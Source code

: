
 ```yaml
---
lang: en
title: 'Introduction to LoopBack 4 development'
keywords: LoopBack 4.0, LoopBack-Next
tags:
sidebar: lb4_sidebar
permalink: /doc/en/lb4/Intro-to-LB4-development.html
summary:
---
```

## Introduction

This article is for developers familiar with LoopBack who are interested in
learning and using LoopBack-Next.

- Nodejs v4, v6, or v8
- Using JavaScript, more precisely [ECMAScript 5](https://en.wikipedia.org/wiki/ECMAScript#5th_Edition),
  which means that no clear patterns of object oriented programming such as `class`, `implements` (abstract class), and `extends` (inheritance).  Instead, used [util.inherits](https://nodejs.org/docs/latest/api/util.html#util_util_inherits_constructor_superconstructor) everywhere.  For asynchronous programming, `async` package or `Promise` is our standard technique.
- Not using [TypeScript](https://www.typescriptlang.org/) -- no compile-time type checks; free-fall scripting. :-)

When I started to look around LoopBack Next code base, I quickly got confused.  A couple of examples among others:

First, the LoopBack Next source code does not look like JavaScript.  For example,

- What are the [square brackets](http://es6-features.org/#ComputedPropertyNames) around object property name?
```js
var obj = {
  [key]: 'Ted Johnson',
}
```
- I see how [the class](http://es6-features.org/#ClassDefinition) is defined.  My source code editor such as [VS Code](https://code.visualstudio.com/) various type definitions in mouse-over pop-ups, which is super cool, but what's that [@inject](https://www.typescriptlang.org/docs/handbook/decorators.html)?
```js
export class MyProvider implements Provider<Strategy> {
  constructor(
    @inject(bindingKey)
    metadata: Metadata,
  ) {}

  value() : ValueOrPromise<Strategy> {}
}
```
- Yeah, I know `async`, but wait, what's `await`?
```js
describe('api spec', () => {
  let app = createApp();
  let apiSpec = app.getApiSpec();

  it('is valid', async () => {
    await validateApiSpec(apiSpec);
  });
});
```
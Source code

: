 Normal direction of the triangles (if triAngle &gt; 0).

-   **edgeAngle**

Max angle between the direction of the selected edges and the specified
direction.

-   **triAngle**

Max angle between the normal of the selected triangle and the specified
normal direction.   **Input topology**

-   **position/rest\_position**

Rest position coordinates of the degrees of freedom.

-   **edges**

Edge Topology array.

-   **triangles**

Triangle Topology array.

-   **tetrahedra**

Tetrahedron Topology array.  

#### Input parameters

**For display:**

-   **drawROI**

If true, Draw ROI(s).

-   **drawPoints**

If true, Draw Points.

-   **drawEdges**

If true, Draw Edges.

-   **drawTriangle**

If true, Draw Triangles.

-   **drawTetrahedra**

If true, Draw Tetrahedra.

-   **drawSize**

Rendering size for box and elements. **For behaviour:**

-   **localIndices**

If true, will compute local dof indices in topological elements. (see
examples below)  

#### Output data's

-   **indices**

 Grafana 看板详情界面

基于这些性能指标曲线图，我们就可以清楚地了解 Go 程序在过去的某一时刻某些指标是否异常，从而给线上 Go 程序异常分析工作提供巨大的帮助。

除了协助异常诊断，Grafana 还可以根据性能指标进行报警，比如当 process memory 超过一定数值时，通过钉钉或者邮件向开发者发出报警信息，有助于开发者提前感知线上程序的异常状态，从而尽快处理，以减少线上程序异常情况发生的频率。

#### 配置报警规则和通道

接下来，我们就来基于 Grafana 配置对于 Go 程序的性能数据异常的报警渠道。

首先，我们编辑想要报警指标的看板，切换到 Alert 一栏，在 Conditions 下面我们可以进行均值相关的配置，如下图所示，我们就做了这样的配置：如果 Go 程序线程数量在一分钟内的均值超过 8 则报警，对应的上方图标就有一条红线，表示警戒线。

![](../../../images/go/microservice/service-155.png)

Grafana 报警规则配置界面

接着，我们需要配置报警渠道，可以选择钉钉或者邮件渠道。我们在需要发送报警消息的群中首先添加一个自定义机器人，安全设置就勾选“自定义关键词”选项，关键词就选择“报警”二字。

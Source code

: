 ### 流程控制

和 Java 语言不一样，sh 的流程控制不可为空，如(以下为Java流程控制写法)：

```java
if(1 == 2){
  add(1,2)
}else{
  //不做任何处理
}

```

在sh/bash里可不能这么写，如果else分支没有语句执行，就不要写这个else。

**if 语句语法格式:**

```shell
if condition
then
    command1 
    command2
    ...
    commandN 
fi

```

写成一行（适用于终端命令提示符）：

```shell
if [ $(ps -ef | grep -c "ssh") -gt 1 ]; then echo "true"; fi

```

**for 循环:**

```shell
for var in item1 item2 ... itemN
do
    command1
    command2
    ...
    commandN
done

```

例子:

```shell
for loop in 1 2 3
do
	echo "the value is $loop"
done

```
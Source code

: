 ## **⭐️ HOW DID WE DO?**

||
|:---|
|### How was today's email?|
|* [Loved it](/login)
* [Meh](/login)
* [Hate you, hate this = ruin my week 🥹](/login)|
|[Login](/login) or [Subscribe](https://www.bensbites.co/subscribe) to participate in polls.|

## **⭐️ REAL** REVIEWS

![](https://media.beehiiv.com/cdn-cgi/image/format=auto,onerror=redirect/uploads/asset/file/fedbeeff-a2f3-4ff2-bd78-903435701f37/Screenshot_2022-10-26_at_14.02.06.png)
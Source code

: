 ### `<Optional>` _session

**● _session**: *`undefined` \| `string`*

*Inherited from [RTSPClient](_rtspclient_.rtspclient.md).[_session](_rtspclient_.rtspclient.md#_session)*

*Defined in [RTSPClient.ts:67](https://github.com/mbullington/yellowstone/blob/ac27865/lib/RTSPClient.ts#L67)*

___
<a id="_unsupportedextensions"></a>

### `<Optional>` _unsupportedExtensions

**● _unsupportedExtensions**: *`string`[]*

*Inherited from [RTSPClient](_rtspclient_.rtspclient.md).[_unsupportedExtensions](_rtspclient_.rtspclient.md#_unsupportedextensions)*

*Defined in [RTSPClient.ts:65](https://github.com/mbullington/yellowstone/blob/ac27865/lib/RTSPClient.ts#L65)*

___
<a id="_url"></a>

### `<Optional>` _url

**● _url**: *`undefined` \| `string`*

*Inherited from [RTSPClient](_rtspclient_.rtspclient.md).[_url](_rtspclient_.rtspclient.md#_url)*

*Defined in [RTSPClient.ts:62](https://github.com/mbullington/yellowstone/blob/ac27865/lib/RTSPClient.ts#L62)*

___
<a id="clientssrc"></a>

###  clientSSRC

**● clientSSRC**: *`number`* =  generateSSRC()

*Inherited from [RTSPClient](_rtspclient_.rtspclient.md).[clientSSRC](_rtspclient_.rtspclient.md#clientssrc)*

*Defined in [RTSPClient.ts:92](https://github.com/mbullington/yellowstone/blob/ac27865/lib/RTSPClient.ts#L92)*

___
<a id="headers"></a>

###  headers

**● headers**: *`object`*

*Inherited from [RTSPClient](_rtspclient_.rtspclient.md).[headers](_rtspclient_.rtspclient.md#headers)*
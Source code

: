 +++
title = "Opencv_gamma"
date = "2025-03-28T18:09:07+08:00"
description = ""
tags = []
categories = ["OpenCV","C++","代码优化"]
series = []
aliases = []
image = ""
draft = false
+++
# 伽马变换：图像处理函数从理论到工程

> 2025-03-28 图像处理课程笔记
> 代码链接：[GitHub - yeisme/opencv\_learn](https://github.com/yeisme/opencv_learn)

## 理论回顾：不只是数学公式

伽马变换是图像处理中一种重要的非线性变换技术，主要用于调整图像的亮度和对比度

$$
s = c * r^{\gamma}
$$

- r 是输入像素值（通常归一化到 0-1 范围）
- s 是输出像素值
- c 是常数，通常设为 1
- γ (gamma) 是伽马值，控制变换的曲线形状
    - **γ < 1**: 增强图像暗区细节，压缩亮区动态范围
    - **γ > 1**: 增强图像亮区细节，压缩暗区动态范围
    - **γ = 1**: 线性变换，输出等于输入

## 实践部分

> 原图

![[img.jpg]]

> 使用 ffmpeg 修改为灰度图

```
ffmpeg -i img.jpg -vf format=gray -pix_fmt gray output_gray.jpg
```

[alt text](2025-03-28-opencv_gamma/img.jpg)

** WHAT IS NEEDED **
Your task is to set down again, exactly, every line from the beginning of the listing through the line with "This article is".

** SOLUTION BELOW **
Source code

:
 ```yaml
---
lang: en
title: 'Introduction to LoopBack 4 development'
keywords: LoopBack 4.0, LoopBack-Next
tags:
sidebar: lb4_sidebar
permalink: /doc/en/lb4/Intro-to-LB4-development.html
summary:
---
```

## Introduction

This article is for developers familiar with LoopBack who are interested in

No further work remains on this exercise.